** Opening Excerpted data block **
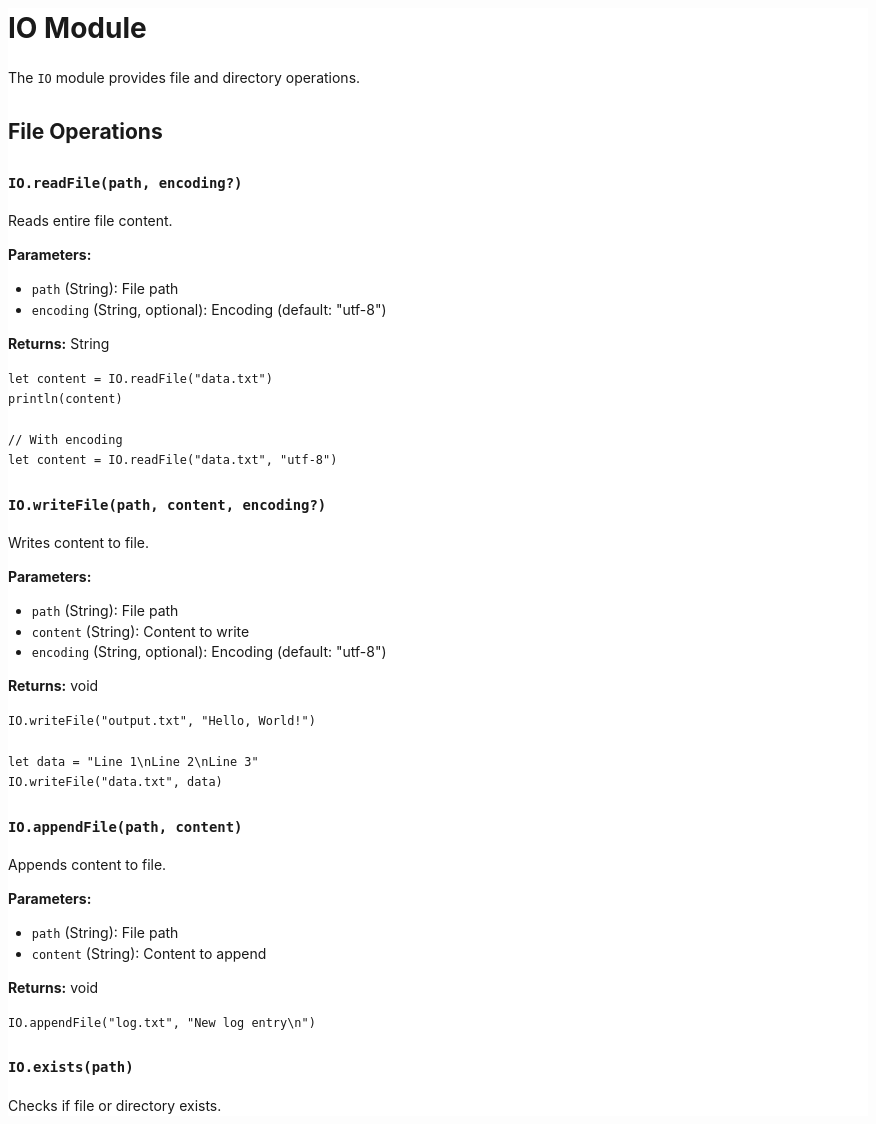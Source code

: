 # IO Module

The `IO` module provides file and directory operations.

## File Operations

### `IO.readFile(path, encoding?)`
Reads entire file content.

**Parameters:**
- `path` (String): File path
- `encoding` (String, optional): Encoding (default: "utf-8")

**Returns:** String

```pf
let content = IO.readFile("data.txt")
println(content)

// With encoding
let content = IO.readFile("data.txt", "utf-8")
```

### `IO.writeFile(path, content, encoding?)`
Writes content to file.

**Parameters:**
- `path` (String): File path
- `content` (String): Content to write
- `encoding` (String, optional): Encoding (default: "utf-8")

**Returns:** void

```pf
IO.writeFile("output.txt", "Hello, World!")

let data = "Line 1\nLine 2\nLine 3"
IO.writeFile("data.txt", data)
```

### `IO.appendFile(path, content)`
Appends content to file.

**Parameters:**
- `path` (String): File path
- `content` (String): Content to append

**Returns:** void

```pf
IO.appendFile("log.txt", "New log entry\n")
```

### `IO.exists(path)`
Checks if file or directory exists.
** Closing Excerpted data block **
**Directions**
If an entry holds a picture, leave the picture out and repeat the rest exactly.

**Task result**
Source code

: # IO Module

The `IO` module provides file and directory operations.

## File Operations

### `IO.readFile(path, encoding?)`
Reads entire file content.

**Parameters:**
- `path` (String): File path
- `encoding` (String, optional): Encoding (default: "utf-8")

**Returns:** String

```pf
let content = IO.readFile("data.txt")
println(content)

// With encoding
let content = IO.readFile("data.txt", "utf-8")
```

### `IO.writeFile(path, content, encoding?)`
Writes content to file.

**Parameters:**
- `path` (String): File path
- `content` (String): Content to write
- `encoding` (String, optional): Encoding (default: "utf-8")

**Returns:** void

```pf
IO.writeFile("output.txt", "Hello, World!")

let data = "Line 1\nLine 2\nLine 3"
IO.writeFile("data.txt", data)
```

### `IO.appendFile(path, content)`
Appends content to file.

**Parameters:**
- `path` (String): File path
- `content` (String): Content to append

**Returns:** void

```pf
IO.appendFile("log.txt", "New log entry\n")
```

### `IO.exists(path)`
Checks if file or directory exists.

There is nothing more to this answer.